A March 12 notice on the Cyberspace Administration of China website pledges to “severely punish” self-published media.

This episode is far from the first time that boisterous patriots have found themselves in the crosshairs after overstepping the mark. Anti-Japanese demonstrations that erupted in response to Japan’s nationalization of the disputed Diaoyu/Senkaku Islands in 2012 were eventually suppressed by riot police when property damage escalated and protesters began targeting the central government itself for not taking a sufficiently hard line against Tokyo. In 2021, a viral video calling for China to drop atomic bombs on Japan, should it come to Taiwan’s aid, was also removed from social media platforms — though only after it was shared by Chinese officials and amassed millions of views.

The window of acceptable discourse takes on very different dimensions depending on whether one is looking out over the East China Sea or the Siberian taiga. In the case of the former, talk of restoring imperial borders is familiar to the point that it has become mere background noise; the latter, however, provides a sobering vision of what happens when such “historical claims” are applied evenly and taken to their logical, bloody conclusions.

Reflecting and Projecting

Beijing’s increasingly asymmetric partnership with Moscow has rekindled speculation on whether China will push for the return of the vast tracts of land lost in the Amur Annexation. The punishment meted out to Zhou Libo for calling for just this is an indication of how unlikely such demands are to receive official backing, but the incident as a whole plays out like a satire of revanchism, exposing the fantasy of returning to a glorious past when what is and is not China’s was determined once and forevermore.

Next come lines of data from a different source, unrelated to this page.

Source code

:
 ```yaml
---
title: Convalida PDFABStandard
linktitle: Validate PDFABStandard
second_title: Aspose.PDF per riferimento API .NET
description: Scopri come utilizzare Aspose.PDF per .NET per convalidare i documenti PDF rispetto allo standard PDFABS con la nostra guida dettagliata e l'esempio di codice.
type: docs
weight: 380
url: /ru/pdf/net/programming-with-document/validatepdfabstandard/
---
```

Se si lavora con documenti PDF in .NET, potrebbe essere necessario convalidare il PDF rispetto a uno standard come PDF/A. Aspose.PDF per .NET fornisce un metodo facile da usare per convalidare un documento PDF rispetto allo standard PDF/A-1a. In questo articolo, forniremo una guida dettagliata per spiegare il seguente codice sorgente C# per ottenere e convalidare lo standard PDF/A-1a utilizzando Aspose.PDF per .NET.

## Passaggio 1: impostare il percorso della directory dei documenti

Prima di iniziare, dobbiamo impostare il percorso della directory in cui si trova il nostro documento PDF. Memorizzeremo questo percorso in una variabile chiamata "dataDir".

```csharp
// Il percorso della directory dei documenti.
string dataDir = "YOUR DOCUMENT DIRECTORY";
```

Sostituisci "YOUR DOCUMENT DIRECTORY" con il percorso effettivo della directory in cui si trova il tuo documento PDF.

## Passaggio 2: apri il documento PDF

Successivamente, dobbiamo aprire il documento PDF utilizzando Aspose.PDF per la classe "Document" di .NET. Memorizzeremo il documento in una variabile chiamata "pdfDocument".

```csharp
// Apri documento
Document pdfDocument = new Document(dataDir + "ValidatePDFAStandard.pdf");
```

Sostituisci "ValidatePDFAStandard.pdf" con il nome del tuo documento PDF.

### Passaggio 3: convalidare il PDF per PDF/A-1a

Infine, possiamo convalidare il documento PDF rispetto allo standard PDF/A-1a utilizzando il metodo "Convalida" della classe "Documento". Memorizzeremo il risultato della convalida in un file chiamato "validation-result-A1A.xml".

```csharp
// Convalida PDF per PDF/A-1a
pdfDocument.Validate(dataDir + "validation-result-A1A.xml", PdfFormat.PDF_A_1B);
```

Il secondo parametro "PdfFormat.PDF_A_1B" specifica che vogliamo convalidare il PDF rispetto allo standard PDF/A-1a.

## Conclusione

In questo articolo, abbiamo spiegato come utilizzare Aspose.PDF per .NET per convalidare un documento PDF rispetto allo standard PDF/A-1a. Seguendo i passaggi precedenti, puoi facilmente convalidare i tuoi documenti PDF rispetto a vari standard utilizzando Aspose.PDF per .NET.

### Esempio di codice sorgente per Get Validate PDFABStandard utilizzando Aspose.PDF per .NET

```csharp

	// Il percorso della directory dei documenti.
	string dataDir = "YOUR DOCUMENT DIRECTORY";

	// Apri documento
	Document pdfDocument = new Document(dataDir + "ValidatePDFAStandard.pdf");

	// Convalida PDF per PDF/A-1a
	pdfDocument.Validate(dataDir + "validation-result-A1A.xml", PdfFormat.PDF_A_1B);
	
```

While history is often seen as what Song Dynasty scholar Sima Guang (司马光) termed a “comprehensive mirror” to better perceive the present, the unequal treatment allotted to the unequal treaties shows that the way we look back at the past is just as much a reflection of present exigencies. Sino-Russian partnership might have “no limits” according to the statement signed by Xi and Putin at their last tête-à-tête just days before the Ukraine invasion, but it does have a shelf life.